There are–wrong– people who will argue that we can’t do much about the climate because it kinda sorta changes naturally and has always done so. It’s managing itself, far outside the control of one species. Any changes to this positively enormous life-sustaining atmosphere due solely to human activities couldn’t possibly hurt us.
Which begs the question, how in sweet deep fried Baby Jesus’ name were we blessed with this oxygen rich atmosphere in the first place? This rock wasn’t plunked into the great wide universe cooking show style, ready for us to enjoy without the requisite baking time. There have been three fairly distinct atmospheres, and it wasn’t until a long boogie through the third one that oxygen levels became consistently compatible with human life.
The Hadean Eon was so named because our newly birthed orb was hotter than Satan’s cheesed ballsack. It came with an early atmosphere composed of gasses from our almost-a-sun’s nebula, mainly hydrogen. Other than a smidge of zircon, there’s a whole lot of nothing solid left kicking around from the first half billion years of the planet. Even with our current capabilities, this presents quite a few difficulties in testing hypotheses about the era.
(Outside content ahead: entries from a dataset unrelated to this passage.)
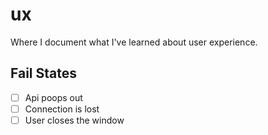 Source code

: # ux
Where I document what I've learned about user experience. 

## Fail States
- [ ] Api poops out
- [ ] Connection is lost
- [ ] User closes the window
Sometime amidst a dusting of asteroids and airing out that ‘new planet smell’ with some light volcanic outgassing, the second atmosphere was in full swing by the Archaean Eon. It was an improvement in terms of ‘not a ball of magma-y fuck shit hell cunt’’ (my band name), but I’d still steer clear of this eon with your time machine. Though the finer points are still debated, the atmosphere likely had a severe lack of breathable oxygen, a bunch of nitrogen, and simply assloads of carbon dioxide.
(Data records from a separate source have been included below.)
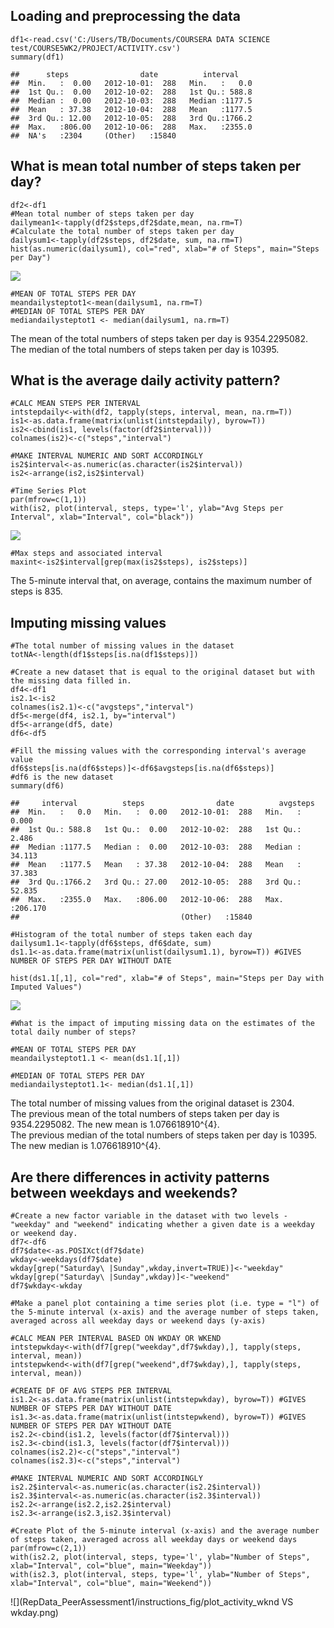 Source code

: Loading and preprocessing the data
----------------------------------

    df1<-read.csv('C:/Users/TB/Documents/COURSERA DATA SCIENCE test/COURSE5WK2/PROJECT/ACTIVITY.csv')
    summary(df1)

    ##      steps                date          interval     
    ##  Min.   :  0.00   2012-10-01:  288   Min.   :   0.0  
    ##  1st Qu.:  0.00   2012-10-02:  288   1st Qu.: 588.8  
    ##  Median :  0.00   2012-10-03:  288   Median :1177.5  
    ##  Mean   : 37.38   2012-10-04:  288   Mean   :1177.5  
    ##  3rd Qu.: 12.00   2012-10-05:  288   3rd Qu.:1766.2  
    ##  Max.   :806.00   2012-10-06:  288   Max.   :2355.0  
    ##  NA's   :2304     (Other)   :15840

What is mean total number of steps taken per day?
-------------------------------------------------

    df2<-df1
    #Mean total number of steps taken per day
    dailymean1<-tapply(df2$steps,df2$date,mean, na.rm=T)
    #Calculate the total number of steps taken per day
    dailysum1<-tapply(df2$steps, df2$date, sum, na.rm=T)
    hist(as.numeric(dailysum1), col="red", xlab="# of Steps", main="Steps per Day")

![](RepData_PeerAssessment1/instructions_fig/hist_stepsperday.png)

    #MEAN OF TOTAL STEPS PER DAY
    meandailysteptot1<-mean(dailysum1, na.rm=T)
    #MEDIAN OF TOTAL STEPS PER DAY
    mediandailysteptot1 <- median(dailysum1, na.rm=T)

The mean of the total numbers of steps taken per day is 9354.2295082.  
The median of the total numbers of steps taken per day is 10395.

What is the average daily activity pattern?
-------------------------------------------

    #CALC MEAN STEPS PER INTERVAL 
    intstepdaily<-with(df2, tapply(steps, interval, mean, na.rm=T))
    is1<-as.data.frame(matrix(unlist(intstepdaily), byrow=T))
    is2<-cbind(is1, levels(factor(df2$interval)))
    colnames(is2)<-c("steps","interval")

    #MAKE INTERVAL NUMERIC AND SORT ACCORDINGLY
    is2$interval<-as.numeric(as.character(is2$interval))
    is2<-arrange(is2,is2$interval)

    #Time Series Plot
    par(mfrow=c(1,1))
    with(is2, plot(interval, steps, type='l', ylab="Avg Steps per Interval", xlab="Interval", col="black"))

![](RepData_PeerAssessment1/instructions_fig/plot_dailyactivity.png)

    #Max steps and associated interval
    maxint<-is2$interval[grep(max(is2$steps), is2$steps)]

The 5-minute interval that, on average, contains the maximum number of
steps is 835.

Imputing missing values
-----------------------

    #The total number of missing values in the dataset
    totNA<-length(df1$steps[is.na(df1$steps)])

    #Create a new dataset that is equal to the original dataset but with the missing data filled in.
    df4<-df1
    is2.1<-is2
    colnames(is2.1)<-c("avgsteps","interval")
    df5<-merge(df4, is2.1, by="interval")
    df5<-arrange(df5, date)
    df6<-df5

    #Fill the missing values with the corresponding interval's average value
    df6$steps[is.na(df6$steps)]<-df6$avgsteps[is.na(df6$steps)]
    #df6 is the new dataset  
    summary(df6)

    ##     interval          steps                date          avgsteps      
    ##  Min.   :   0.0   Min.   :  0.00   2012-10-01:  288   Min.   :  0.000  
    ##  1st Qu.: 588.8   1st Qu.:  0.00   2012-10-02:  288   1st Qu.:  2.486  
    ##  Median :1177.5   Median :  0.00   2012-10-03:  288   Median : 34.113  
    ##  Mean   :1177.5   Mean   : 37.38   2012-10-04:  288   Mean   : 37.383  
    ##  3rd Qu.:1766.2   3rd Qu.: 27.00   2012-10-05:  288   3rd Qu.: 52.835  
    ##  Max.   :2355.0   Max.   :806.00   2012-10-06:  288   Max.   :206.170  
    ##                                    (Other)   :15840

    #Histogram of the total number of steps taken each day
    dailysum1.1<-tapply(df6$steps, df6$date, sum)
    ds1.1<-as.data.frame(matrix(unlist(dailysum1.1), byrow=T)) #GIVES NUMBER OF STEPS PER DAY WITHOUT DATE

    hist(ds1.1[,1], col="red", xlab="# of Steps", main="Steps per Day with Imputed Values")

![](RepData_PeerAssessment1/instructions_fig/hist_stepsperday_imputedvalues.png)

    #What is the impact of imputing missing data on the estimates of the total daily number of steps?

    #MEAN OF TOTAL STEPS PER DAY
    meandailysteptot1.1 <- mean(ds1.1[,1])

    #MEDIAN OF TOTAL STEPS PER DAY
    mediandailysteptot1.1<- median(ds1.1[,1])

The total number of missing values from the original dataset is 2304.  
The previous mean of the total numbers of steps taken per day is
9354.2295082. The new mean is 1.076618910^{4}.  
The previous median of the total numbers of steps taken per day is
10395. The new median is 1.076618910^{4}.

Are there differences in activity patterns between weekdays and weekends?
-------------------------------------------------------------------------

    #Create a new factor variable in the dataset with two levels - "weekday" and "weekend" indicating whether a given date is a weekday or weekend day.
    df7<-df6
    df7$date<-as.POSIXct(df7$date)
    wkday<-weekdays(df7$date)
    wkday[grep("Saturday\ |Sunday",wkday,invert=TRUE)]<-"weekday"
    wkday[grep("Saturday\ |Sunday",wkday)]<-"weekend"
    df7$wkday<-wkday

    #Make a panel plot containing a time series plot (i.e. type = "l") of the 5-minute interval (x-axis) and the average number of steps taken, averaged across all weekday days or weekend days (y-axis)

    #CALC MEAN PER INTERVAL BASED ON WKDAY OR WKEND
    intstepwkday<-with(df7[grep("weekday",df7$wkday),], tapply(steps, interval, mean))
    intstepwkend<-with(df7[grep("weekend",df7$wkday),], tapply(steps, interval, mean))

    #CREATE DF OF AVG STEPS PER INTERVAL
    is1.2<-as.data.frame(matrix(unlist(intstepwkday), byrow=T)) #GIVES NUMBER OF STEPS PER DAY WITHOUT DATE
    is1.3<-as.data.frame(matrix(unlist(intstepwkend), byrow=T)) #GIVES NUMBER OF STEPS PER DAY WITHOUT DATE
    is2.2<-cbind(is1.2, levels(factor(df7$interval)))
    is2.3<-cbind(is1.3, levels(factor(df7$interval)))
    colnames(is2.2)<-c("steps","interval")
    colnames(is2.3)<-c("steps","interval")

    #MAKE INTERVAL NUMERIC AND SORT ACCORDINGLY
    is2.2$interval<-as.numeric(as.character(is2.2$interval))
    is2.3$interval<-as.numeric(as.character(is2.3$interval))
    is2.2<-arrange(is2.2,is2.2$interval)
    is2.3<-arrange(is2.3,is2.3$interval)

    #Create Plot of the 5-minute interval (x-axis) and the average number of steps taken, averaged across all weekday days or weekend days
    par(mfrow=c(2,1))
    with(is2.2, plot(interval, steps, type='l', ylab="Number of Steps", xlab="Interval", col="blue", main="Weekday"))
    with(is2.3, plot(interval, steps, type='l', ylab="Number of Steps", xlab="Interval", col="blue", main="Weekend"))

![](RepData_PeerAssessment1/instructions_fig/plot_activity_wknd VS wkday.png)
Which wasn’t a problem for the first single-celled beastie that sprang into existence. Primitive single-celled organisms likely used precursors to fermentation or other types of anaerobic processes for energy. Everyone was getting along fine-ish without any of that pesky oxygen.
The young planet kept busy rearranging freshly baked proto-continents. Then, some new forms of life popped up around 3.4 billion years ago that would eventually usher in our third atmosphere: photosynthesizers.
Anoxygenic photosynthesis was the earliest form of the process and, as the name suggests, didn’t produce oxygen as a waste product. So for a little while (on a geological timescale) things kept right on going. There’s debate on when oxygenic photosynthesis started, but somewhere around 2.4 billion years ago is when the atmosphere started getting lively.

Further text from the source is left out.